**Work item:**
Every line below that mentions the word "begin" should be copied out.

Items listed in a dataset:
- - - - - - -

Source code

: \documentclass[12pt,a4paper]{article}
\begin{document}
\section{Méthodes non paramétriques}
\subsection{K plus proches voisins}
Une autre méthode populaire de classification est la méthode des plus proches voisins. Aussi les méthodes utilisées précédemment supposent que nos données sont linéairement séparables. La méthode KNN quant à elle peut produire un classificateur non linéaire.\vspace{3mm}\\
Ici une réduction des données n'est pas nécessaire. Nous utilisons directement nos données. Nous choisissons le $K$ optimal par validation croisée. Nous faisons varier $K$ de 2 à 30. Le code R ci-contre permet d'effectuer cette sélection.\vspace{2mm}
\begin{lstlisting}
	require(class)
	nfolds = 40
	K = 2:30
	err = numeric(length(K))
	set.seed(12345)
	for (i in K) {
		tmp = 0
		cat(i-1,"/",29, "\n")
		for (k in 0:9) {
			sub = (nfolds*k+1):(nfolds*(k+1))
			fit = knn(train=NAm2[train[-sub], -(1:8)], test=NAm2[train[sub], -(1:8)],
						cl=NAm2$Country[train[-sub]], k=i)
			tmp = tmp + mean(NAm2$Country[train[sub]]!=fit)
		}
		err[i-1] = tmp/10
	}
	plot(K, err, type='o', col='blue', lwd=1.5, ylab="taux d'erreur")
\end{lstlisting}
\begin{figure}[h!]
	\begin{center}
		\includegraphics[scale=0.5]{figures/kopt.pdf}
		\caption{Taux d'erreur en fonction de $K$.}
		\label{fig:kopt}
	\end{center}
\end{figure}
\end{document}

- - - - - - -

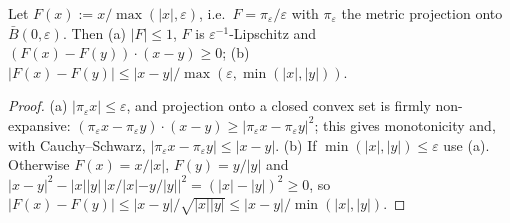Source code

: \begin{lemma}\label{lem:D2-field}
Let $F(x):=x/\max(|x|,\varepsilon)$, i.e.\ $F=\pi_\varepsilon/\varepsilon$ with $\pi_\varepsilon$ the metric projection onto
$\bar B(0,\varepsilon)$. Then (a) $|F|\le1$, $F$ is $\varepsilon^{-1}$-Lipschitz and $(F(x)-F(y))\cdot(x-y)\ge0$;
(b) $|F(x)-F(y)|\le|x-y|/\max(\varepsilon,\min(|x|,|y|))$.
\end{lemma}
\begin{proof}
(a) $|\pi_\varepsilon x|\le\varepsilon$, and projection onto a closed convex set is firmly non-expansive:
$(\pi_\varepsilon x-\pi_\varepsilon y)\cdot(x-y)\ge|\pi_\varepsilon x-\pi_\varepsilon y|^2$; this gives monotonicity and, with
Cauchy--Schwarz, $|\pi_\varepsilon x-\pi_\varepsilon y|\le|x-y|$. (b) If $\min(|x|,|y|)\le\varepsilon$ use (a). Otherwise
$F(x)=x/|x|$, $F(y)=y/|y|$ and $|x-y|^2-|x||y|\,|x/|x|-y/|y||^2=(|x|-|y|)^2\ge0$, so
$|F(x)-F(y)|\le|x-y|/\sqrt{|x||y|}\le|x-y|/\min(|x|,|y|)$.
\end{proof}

- - - - - - -

**Exercise solution:**
\begin{document}
\begin{lstlisting}
\begin{figure}[h!]
	\begin{center}
: \begin{lemma}\label{lem:D2-field}
\begin{proof}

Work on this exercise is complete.